Saved entries
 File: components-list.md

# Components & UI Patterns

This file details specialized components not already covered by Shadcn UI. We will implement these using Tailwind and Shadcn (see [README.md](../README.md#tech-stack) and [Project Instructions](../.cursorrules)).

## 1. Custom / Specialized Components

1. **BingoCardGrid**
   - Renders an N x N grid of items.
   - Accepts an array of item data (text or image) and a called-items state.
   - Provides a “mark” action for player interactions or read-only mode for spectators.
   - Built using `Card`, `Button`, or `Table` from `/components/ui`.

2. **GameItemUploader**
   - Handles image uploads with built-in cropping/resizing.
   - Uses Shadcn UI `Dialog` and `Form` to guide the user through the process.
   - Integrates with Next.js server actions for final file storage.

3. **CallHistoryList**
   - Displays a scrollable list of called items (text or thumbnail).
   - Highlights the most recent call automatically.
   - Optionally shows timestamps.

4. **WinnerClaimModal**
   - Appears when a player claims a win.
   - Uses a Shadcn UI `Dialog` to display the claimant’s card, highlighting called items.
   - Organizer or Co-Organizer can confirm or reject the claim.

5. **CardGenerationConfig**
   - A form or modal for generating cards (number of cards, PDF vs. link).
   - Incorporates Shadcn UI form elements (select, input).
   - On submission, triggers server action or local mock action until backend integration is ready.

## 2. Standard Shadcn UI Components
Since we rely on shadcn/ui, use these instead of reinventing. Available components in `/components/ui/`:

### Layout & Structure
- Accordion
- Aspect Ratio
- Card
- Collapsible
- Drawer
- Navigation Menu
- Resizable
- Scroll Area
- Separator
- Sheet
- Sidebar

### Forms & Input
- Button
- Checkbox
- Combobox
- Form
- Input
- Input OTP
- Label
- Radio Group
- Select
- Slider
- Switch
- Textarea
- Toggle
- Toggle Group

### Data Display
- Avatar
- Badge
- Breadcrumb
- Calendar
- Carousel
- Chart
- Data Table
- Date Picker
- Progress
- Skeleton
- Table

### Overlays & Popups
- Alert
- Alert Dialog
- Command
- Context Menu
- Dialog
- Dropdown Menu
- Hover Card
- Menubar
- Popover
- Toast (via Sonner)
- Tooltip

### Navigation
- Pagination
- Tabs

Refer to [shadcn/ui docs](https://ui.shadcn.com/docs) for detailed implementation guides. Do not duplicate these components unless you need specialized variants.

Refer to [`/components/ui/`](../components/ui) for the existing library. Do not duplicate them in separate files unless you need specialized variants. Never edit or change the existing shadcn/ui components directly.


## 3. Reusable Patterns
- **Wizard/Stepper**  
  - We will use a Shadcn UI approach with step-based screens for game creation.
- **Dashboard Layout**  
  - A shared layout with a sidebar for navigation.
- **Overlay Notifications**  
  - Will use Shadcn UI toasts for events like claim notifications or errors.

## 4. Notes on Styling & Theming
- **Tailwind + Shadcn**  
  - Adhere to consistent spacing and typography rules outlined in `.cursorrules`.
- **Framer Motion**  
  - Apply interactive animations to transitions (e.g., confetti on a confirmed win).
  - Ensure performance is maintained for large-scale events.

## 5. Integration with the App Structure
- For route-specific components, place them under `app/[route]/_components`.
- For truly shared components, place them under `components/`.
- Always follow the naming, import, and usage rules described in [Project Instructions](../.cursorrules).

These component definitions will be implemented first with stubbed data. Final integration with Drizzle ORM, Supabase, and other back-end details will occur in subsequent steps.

- WORK TO COMPLETE
Going back over the entries above, copy word for word every line from the one that has "- Toast (via Sonner)" on through the one that has "## 5. Integration with the App Structure".

- EXERCISE SOLUTION
- Toast (via Sonner)
- Tooltip

### Navigation
- Pagination
- Tabs

Refer to [shadcn/ui docs](https://ui.shadcn.com/docs) for detailed implementation guides. Do not duplicate these components unless you need specialized variants.

Refer to [`/components/ui/`](../components/ui) for the existing library. Do not duplicate them in separate files unless you need specialized variants. Never edit or change the existing shadcn/ui components directly.


## 3. Reusable Patterns
- **Wizard/Stepper**  
  - We will use a Shadcn UI approach with step-based screens for game creation.
- **Dashboard Layout**  
  - A shared layout with a sidebar for navigation.
- **Overlay Notifications**  
  - Will use Shadcn UI toasts for events like claim notifications or errors.

## 4. Notes on Styling & Theming
- **Tailwind + Shadcn**  
  - Adhere to consistent spacing and typography rules outlined in `.cursorrules`.
- **Framer Motion**  
  - Apply interactive animations to transitions (e.g., confetti on a confirmed win).
  - Ensure performance is maintained for large-scale events.

## 5. Integration with the App Structure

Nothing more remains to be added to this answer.